◆ EXERCISE DESCRIPTION
For the listing below, give the number of lines that contain the word "Statutory" and no other text.

◆ DATASET RECORDS
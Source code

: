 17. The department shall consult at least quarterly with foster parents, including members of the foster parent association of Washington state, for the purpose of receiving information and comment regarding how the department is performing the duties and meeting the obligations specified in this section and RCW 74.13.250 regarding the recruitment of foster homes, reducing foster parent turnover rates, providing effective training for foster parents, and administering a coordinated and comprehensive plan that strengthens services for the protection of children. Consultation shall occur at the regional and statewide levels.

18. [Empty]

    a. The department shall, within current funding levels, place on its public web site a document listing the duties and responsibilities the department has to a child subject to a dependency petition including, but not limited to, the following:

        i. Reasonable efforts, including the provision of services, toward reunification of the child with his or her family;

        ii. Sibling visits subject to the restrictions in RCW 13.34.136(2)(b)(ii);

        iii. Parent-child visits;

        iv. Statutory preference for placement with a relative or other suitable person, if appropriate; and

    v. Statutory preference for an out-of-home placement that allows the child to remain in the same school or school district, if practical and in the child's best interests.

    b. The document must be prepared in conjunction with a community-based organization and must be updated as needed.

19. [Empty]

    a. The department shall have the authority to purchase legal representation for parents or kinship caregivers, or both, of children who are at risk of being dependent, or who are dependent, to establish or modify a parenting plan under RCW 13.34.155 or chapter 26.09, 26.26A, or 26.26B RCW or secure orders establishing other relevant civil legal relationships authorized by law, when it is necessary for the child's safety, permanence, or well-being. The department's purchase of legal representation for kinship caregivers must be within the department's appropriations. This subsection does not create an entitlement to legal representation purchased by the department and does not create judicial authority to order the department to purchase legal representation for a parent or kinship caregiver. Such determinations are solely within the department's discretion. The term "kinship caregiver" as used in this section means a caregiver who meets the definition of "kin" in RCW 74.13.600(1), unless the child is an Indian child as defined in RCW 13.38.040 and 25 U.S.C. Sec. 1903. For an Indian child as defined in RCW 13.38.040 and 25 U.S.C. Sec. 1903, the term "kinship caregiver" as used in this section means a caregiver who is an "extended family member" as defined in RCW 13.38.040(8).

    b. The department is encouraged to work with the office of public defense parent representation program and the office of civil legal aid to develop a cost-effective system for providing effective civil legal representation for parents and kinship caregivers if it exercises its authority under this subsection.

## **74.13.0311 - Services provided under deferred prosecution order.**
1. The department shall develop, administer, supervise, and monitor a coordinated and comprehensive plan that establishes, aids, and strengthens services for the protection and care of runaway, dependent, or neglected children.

◆ RESPONSE AREA
2